Жлоба-кавалерист оказался удачливее Жлобы-авиатора. Он умел оказывать влияние на личный состав своего корпуса, в особенности на лошадей. Животные беспрекословно слушались зычного, на близком расстоянии непереносимого голоса крестьянского сына и с первого окрика устремлялись в атаку. Бросаясь на врага с оголенной шашкой, Д. П. Жлоба представлял перед собой бывших соучеников по Московской авиационной школе. Проявляемая им в бою неистовость производила впечатление не только на противника. С определенного времени она стала вызывать настороженность даже в подчиненном ему корпусе.
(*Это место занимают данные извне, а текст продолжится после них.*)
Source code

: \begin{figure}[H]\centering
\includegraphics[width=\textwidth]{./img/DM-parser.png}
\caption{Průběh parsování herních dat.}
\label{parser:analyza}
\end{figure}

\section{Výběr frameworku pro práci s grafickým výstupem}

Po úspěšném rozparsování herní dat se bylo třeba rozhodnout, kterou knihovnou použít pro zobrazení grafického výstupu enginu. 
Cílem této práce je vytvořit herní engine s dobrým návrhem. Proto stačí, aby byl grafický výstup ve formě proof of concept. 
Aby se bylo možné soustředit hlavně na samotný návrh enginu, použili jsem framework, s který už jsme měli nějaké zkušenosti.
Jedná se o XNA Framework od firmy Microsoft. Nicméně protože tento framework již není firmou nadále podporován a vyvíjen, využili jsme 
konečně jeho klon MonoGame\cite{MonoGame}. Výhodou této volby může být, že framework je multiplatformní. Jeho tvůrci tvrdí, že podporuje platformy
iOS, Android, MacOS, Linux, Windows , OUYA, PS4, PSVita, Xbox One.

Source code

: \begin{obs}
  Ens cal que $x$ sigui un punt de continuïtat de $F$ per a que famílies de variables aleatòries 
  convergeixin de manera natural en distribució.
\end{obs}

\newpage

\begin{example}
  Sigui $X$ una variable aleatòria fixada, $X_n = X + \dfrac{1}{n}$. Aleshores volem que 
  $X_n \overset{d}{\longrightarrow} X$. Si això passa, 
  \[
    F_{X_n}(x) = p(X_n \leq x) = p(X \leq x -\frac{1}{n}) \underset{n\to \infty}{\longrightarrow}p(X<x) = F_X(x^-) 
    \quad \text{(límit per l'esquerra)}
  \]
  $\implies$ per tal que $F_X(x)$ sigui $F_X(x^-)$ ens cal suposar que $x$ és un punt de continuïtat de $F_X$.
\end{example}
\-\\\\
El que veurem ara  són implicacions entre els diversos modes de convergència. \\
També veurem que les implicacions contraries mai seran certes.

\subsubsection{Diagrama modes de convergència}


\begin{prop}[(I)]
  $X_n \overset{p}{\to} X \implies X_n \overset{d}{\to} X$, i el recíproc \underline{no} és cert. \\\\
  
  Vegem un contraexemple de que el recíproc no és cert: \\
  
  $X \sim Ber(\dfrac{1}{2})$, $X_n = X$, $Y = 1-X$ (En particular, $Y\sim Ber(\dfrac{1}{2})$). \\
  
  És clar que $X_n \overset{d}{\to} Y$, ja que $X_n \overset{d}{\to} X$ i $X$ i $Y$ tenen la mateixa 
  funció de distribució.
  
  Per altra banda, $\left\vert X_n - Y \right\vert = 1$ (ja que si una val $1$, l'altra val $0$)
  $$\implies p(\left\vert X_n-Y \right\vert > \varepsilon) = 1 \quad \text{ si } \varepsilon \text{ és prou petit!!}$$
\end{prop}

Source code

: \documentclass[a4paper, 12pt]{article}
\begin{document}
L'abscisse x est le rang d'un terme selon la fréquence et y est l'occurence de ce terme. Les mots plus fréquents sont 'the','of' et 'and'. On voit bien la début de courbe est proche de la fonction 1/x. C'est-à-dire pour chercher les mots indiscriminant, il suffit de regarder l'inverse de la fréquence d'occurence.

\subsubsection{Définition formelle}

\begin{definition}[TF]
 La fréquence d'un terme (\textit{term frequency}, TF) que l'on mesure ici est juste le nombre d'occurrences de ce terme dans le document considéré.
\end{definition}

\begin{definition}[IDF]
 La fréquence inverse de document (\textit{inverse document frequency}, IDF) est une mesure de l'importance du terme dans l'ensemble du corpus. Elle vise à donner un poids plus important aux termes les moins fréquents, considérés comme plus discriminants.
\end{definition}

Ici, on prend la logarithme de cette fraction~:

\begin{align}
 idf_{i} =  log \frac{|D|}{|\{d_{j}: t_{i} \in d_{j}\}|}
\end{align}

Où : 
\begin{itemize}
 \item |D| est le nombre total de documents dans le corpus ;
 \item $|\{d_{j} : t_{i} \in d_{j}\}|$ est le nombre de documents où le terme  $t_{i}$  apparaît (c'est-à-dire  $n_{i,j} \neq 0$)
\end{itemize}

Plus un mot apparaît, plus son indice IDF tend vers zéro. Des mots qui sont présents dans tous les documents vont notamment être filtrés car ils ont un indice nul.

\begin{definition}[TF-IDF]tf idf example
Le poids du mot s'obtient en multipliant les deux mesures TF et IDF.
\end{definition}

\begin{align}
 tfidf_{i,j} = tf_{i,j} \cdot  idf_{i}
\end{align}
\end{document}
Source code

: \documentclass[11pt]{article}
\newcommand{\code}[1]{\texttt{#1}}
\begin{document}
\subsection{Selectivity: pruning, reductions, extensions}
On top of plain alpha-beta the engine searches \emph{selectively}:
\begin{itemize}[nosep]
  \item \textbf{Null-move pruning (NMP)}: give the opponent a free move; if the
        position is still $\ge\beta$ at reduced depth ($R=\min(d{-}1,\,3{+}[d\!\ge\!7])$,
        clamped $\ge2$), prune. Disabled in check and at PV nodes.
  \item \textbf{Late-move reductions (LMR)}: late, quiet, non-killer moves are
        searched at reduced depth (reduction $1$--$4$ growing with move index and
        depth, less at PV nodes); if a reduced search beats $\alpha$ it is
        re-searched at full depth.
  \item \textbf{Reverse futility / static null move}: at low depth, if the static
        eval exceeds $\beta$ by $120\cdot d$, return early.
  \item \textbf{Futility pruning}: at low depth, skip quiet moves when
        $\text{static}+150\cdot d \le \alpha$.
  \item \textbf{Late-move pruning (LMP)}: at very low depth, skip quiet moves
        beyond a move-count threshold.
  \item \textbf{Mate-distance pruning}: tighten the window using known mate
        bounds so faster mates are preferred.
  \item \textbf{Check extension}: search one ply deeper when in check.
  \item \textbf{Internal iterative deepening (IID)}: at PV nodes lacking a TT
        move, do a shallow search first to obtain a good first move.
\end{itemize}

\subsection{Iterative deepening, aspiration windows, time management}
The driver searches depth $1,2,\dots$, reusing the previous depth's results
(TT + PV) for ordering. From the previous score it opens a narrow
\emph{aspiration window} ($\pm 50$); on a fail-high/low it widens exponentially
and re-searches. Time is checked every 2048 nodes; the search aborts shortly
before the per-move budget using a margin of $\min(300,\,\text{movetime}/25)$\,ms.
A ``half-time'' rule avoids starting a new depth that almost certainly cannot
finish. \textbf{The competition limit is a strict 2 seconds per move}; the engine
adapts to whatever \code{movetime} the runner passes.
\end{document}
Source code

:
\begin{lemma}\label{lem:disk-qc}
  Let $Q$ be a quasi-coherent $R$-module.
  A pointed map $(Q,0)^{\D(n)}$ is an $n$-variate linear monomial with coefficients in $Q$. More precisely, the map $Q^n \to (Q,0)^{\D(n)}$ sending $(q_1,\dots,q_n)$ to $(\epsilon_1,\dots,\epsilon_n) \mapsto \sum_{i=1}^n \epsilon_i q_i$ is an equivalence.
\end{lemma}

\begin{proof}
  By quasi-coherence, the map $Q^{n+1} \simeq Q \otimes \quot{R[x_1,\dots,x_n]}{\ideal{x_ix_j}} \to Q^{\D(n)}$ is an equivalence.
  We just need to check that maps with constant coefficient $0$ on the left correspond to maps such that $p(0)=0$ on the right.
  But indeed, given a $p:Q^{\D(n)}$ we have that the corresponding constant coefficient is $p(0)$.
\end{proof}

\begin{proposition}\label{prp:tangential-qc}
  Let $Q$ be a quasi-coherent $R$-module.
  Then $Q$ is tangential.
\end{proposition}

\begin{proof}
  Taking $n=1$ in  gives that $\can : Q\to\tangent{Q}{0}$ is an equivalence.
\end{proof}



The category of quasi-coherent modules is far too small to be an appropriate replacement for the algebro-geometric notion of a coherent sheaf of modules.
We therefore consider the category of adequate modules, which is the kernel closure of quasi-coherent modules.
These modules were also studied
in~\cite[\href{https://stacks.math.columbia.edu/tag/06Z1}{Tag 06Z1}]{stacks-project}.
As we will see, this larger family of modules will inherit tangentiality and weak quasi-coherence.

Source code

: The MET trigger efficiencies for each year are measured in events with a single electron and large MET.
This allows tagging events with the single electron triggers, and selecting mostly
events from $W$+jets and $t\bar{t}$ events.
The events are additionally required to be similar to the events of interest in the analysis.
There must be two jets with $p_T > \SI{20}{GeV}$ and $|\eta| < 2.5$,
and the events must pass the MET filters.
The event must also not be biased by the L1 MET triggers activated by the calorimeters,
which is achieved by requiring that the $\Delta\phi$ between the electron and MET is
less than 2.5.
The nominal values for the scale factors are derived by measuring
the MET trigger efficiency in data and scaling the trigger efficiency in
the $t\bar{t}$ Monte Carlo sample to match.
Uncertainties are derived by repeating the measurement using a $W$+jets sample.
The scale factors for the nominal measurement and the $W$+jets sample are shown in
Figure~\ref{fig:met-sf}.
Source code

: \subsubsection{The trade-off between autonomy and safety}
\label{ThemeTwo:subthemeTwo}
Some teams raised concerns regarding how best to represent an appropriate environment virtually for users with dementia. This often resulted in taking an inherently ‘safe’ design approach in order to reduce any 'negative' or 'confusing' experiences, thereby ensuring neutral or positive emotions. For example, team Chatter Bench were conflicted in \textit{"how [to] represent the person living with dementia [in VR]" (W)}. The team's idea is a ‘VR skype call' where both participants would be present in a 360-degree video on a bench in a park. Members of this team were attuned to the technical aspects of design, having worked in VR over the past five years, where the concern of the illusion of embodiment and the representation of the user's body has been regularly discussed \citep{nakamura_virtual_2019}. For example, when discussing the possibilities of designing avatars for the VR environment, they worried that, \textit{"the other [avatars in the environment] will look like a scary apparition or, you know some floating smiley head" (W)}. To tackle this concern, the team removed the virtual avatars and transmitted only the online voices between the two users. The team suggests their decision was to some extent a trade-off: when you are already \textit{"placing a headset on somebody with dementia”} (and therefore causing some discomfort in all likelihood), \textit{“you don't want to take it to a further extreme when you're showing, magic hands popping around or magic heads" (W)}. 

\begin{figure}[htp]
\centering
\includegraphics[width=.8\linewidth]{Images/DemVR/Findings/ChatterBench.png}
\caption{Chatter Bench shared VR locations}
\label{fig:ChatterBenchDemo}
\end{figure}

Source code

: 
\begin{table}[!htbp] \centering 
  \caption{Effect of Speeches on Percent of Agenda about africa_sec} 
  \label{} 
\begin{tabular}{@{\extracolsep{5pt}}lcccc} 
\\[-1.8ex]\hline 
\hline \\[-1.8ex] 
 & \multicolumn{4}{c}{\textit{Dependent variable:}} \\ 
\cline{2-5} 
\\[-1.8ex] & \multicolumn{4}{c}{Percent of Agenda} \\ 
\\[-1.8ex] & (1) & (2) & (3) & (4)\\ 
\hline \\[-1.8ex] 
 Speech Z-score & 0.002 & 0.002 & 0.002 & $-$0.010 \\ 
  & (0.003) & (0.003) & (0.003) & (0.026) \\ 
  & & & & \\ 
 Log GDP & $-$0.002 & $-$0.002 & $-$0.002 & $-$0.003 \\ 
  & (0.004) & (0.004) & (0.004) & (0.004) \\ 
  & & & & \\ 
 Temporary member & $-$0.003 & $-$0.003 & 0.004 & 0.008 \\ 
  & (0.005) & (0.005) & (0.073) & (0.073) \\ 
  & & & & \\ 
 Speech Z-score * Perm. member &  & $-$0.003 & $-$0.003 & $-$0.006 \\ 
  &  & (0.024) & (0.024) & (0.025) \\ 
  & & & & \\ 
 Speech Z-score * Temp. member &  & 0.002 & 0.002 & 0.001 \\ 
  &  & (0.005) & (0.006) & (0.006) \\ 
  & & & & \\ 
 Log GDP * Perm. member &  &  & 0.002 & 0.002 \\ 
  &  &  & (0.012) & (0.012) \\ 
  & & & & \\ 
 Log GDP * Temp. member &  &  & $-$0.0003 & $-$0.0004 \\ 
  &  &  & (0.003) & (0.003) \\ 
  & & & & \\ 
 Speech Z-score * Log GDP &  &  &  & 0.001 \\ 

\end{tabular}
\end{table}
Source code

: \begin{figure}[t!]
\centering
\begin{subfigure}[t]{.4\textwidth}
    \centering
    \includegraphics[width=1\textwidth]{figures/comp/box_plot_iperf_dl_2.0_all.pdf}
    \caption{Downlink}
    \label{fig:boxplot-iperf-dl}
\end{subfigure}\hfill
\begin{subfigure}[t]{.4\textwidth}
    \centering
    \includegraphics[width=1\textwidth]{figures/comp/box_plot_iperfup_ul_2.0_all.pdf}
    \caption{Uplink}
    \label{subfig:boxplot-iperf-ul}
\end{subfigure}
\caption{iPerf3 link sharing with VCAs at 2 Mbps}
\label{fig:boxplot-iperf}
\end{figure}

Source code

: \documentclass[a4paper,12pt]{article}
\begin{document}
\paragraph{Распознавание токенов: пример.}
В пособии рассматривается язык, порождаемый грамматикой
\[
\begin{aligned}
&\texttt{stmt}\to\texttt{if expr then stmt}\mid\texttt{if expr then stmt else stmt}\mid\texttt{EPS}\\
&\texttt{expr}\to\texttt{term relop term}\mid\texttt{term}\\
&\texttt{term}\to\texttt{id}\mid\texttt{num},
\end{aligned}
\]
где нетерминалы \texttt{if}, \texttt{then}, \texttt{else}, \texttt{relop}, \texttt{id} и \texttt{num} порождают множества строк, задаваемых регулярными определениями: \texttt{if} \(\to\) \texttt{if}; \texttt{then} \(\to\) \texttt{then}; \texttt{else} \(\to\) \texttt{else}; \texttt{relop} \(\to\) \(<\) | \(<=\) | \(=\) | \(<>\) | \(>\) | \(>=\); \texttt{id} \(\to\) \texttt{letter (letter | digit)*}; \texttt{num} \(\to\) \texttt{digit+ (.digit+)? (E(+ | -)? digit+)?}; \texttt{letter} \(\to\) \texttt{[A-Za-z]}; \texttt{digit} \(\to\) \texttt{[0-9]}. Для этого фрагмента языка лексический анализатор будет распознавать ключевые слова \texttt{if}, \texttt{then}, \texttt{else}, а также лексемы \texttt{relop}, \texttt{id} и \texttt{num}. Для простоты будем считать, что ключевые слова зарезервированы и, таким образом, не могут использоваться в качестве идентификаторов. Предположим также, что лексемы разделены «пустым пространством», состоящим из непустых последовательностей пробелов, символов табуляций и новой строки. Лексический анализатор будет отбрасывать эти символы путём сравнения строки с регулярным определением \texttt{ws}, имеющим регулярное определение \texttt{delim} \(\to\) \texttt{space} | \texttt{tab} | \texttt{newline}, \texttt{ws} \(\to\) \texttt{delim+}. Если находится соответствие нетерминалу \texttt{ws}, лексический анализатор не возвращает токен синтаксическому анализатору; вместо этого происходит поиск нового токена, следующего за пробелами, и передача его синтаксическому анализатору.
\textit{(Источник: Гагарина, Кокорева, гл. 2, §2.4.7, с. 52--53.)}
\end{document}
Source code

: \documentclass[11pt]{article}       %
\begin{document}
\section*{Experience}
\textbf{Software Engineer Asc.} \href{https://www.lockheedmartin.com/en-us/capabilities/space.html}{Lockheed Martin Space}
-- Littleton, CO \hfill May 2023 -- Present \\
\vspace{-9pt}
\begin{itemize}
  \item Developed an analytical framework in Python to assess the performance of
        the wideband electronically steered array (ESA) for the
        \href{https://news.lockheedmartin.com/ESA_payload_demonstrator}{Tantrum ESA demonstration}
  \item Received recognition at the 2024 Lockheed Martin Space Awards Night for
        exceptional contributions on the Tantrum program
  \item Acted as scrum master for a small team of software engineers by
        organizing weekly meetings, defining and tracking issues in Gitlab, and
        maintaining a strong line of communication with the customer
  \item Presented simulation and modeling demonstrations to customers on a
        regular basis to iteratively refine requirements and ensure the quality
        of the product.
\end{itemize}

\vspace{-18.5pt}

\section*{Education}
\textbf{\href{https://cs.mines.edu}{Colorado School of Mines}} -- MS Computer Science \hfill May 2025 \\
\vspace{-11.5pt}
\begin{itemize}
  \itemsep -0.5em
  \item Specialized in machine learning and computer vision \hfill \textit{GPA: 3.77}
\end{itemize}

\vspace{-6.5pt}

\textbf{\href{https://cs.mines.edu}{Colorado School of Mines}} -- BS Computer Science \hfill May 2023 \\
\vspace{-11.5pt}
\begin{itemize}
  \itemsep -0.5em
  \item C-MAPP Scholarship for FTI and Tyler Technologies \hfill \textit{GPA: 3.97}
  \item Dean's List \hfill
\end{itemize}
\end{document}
Когда Жлоба объявил о ночевке на Перекопе, никто не возразил. Даже если бы существовал какой-то более приемлемый план, вряд ли кто-либо осмелился противоречить командиру. Но такого плана не было и не могло быть. Всё, что с этого часа происходило с войсками Жлобы, было воплощением плана генерала Ларионова. Красные провели ночь под морозным небом Перекопа. Потом еще одну. Их подавляющий численный перевес оставался нереализованным. Не имея возможности развернуть свои боевые порядки, они не решались напасть на белых первыми. Казалось, желанный бой приводил Д. П. Жлобу в недоумение.